Top takeaways for pitching & building an early-stage company
- Founders should think, "What is strongest about my company?" and put that first (it gets the investor's attention, just like why action movies start with a bang).
- Most startups try to solve too many problems at once. Focus.
"The number one thing I end up talking to people about is, how can we do fewer things, but do them faster and better." - Charles Hudson
"You have this bundle of energy as a founder; we just need to make it into a laser, not a grenade." - Jason Calacanis.
- A pitch has to be crisp. Give rich memorable examples and be clear on who you help, what you charge, how many customers you have, & why your customers use your solution.
https://www.youtube.com/watch?v=xwl7W6TzaPY&t=1797s
Questions to answer in a pitch
- Why are you doing this? Who does your product help, what is the problem your product solves, and how does it do it?

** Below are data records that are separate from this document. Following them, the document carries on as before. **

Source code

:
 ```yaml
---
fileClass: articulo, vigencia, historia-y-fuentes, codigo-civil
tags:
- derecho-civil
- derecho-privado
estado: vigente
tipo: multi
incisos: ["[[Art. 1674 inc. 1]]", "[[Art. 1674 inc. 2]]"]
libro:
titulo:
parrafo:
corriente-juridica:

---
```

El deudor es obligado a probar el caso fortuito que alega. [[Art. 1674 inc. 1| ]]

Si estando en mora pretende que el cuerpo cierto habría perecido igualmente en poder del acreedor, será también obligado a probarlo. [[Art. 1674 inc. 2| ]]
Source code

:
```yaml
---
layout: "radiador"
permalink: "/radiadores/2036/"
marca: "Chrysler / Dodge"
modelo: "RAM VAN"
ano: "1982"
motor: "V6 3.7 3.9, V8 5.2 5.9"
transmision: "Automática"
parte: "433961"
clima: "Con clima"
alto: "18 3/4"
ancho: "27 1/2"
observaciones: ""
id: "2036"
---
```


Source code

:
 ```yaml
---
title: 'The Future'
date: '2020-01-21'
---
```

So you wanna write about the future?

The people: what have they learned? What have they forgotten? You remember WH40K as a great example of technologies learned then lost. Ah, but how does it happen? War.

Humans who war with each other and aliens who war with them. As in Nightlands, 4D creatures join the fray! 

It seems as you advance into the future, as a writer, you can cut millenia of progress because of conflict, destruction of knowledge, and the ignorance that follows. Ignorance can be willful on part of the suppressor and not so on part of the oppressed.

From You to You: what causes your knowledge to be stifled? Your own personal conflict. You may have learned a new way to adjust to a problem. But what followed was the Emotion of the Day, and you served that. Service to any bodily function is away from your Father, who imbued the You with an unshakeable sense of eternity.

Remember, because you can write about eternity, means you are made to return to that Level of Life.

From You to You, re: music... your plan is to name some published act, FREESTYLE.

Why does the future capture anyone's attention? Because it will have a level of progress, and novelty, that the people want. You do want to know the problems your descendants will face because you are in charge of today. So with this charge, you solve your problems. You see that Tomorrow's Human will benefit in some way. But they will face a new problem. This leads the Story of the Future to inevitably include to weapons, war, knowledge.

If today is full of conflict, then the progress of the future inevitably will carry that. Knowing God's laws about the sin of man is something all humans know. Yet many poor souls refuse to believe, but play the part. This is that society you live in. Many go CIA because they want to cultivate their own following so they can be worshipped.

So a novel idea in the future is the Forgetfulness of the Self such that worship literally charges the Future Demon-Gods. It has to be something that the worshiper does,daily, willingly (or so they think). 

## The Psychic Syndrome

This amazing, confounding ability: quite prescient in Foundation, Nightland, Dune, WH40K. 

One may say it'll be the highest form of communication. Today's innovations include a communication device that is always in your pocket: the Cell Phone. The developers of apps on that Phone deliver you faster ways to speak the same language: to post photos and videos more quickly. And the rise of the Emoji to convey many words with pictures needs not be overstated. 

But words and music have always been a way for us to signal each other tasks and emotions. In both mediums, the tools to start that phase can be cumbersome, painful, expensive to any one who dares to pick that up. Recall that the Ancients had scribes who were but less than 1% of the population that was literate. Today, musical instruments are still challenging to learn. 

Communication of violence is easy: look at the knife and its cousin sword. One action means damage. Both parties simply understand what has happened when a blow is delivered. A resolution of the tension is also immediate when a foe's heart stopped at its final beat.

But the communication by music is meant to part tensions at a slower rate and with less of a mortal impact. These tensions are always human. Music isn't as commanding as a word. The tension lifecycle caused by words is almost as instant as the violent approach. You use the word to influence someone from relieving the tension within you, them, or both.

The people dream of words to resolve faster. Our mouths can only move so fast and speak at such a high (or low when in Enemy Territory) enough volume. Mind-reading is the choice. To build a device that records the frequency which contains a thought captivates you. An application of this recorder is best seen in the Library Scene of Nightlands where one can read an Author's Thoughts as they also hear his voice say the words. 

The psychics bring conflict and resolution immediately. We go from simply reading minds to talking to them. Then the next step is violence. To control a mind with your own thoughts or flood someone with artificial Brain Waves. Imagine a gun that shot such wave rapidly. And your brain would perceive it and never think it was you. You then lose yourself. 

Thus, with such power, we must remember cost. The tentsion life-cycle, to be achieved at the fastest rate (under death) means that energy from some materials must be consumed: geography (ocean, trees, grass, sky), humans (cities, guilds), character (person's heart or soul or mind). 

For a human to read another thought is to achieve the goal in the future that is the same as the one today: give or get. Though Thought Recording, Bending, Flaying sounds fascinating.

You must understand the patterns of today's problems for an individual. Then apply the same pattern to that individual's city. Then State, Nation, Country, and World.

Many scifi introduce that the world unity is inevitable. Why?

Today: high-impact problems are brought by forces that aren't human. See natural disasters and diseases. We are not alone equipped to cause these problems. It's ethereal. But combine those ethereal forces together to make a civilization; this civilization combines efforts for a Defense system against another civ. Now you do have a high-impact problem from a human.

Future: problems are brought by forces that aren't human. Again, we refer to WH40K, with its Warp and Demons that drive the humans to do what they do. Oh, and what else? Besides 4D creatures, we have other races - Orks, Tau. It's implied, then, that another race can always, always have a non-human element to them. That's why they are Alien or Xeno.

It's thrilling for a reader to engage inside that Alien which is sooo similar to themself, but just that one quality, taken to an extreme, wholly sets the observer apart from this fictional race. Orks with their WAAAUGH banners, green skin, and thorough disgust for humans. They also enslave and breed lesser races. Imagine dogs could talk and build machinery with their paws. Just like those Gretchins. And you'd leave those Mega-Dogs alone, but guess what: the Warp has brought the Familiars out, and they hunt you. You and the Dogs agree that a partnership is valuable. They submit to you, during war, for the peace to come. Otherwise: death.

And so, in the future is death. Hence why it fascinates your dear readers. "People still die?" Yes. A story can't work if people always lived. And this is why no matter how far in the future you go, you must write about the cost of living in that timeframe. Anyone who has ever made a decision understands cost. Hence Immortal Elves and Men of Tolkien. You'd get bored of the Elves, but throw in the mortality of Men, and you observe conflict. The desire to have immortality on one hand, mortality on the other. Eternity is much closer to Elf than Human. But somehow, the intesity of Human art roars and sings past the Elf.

- If your business has multiple revenue streams make sure to highlight the main focus of the business and which part is the most profitable.
- Be clear about the maturity of the company. Is the product live? Is the product in development? Or is it in beta?
- Are people already paying?
- Who is the buyer? How do you price your product?
Organizing a Pitch
Founders should think, "what is strongest about my company?" and put that first (Action movies start with a bang).
- If you have traction, put it first. It changes the narrative in the investor's head during the rest of your pitch. When an investor sees a company with many users and usage, their brain treats that company differently. They no longer ask "why would anyone use this" because they start with the knowledge that "20,000 people installed and use this."
- Example (Traction): Put the growth chart up. "We are a chat SaaS platform with 17,000 paying customers. And this is how it has grown quarter over quarter in seven quarters. Let me show you how it works."